Task to carry out:
Lines from the one containing "- A [Node.js" through the end of the data below are to be transcribed exactly; leave out all others.

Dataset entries
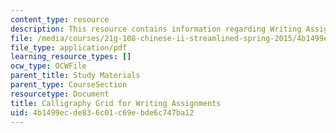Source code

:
 ```yaml
---
content_type: resource
description: This resource contains information regarding Writing Assignments.
file: /media/courses/21g-108-chinese-ii-streamlined-spring-2015/4b1499ecde836c01c69ebde6c747ba12_MIT21G_108S15_Calligraphy.pdf
file_type: application/pdf
learning_resource_types: []
ocw_type: OCWFile
parent_title: Study Materials
parent_type: CourseSection
resourcetype: Document
title: Calligraphy Grid for Writing Assignments
uid: 4b1499ec-de83-6c01-c69e-bde6c747ba12
---
```

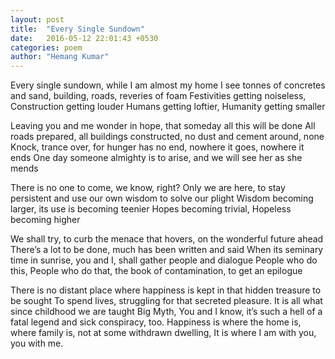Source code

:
 ```yaml
---
layout: post
title:  "Every Single Sundown"
date:   2016-05-12 22:01:43 +0530
categories: poem
author: "Hemang Kumar"
---
```

Every single sundown, while I am almost my home
I see tonnes of concretes and sand, building, roads, reveries of foam
Festivities getting noiseless, Construction getting louder
Humans getting loftier, Humanity getting smaller

Leaving you and me wonder in hope, that someday all this will be done
All roads prepared, all buildings constructed, no dust and cement around, none
Knock, trance over, for hunger has no end, nowhere it goes, nowhere it ends
One day someone almighty is to arise, and we will see her as she mends

There is no one to come, we know, right?
Only we are here, to stay persistent and use our own wisdom to solve our plight
Wisdom becoming larger, its use is becoming teenier
Hopes becoming trivial, Hopeless becoming higher

We shall try, to curb the menace that hovers, on the wonderful future ahead
There’s a lot to be done, much has been written and said
When its seminary time in sunrise, you and I, shall gather people and dialogue
People who do this, People who do that, the book of contamination, to get an epilogue

There is no distant place where happiness is kept in that hidden treasure to be sought
To spend lives, struggling for that secreted pleasure.
It is all what since childhood we are taught
Big Myth, You and I know, it’s such a hell of a fatal legend and sick conspiracy, too.
Happiness is where the home is, where family is, not at some withdrawn dwelling,
It is where I am with you, you with me.
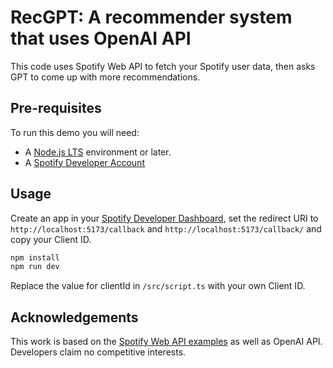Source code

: 
# RecGPT: A recommender system that uses OpenAI API

This code uses Spotify Web API to fetch your Spotify user data, then asks GPT to come up with more recommendations.

## Pre-requisites

To run this demo you will need:

- A [Node.js LTS](https://nodejs.org/en/) environment or later.
- A [Spotify Developer Account](https://developer.spotify.com/)

## Usage

Create an app in your [Spotify Developer Dashboard](https://developer.spotify.com/dashboard/), set the redirect URI to ` http://localhost:5173/callback` and `http://localhost:5173/callback/` and copy your Client ID. 
```bash
npm install
npm run dev
```

Replace the value for clientId in `/src/script.ts` with your own Client ID.


## Acknowledgements
This work is based on the [Spotify Web API examples](https://github.com/spotify/web-api-examples) as well as OpenAI API. Developers claim no competitive interests.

Exercise output:
- A [Node.js LTS](https://nodejs.org/en/) environment or later.
- A [Spotify Developer Account](https://developer.spotify.com/)

## Usage

Create an app in your [Spotify Developer Dashboard](https://developer.spotify.com/dashboard/), set the redirect URI to ` http://localhost:5173/callback` and `http://localhost:5173/callback/` and copy your Client ID. 
```bash
npm install
npm run dev
```

Replace the value for clientId in `/src/script.ts` with your own Client ID.


## Acknowledgements
This work is based on the [Spotify Web API examples](https://github.com/spotify/web-api-examples) as well as OpenAI API. Developers claim no competitive interests.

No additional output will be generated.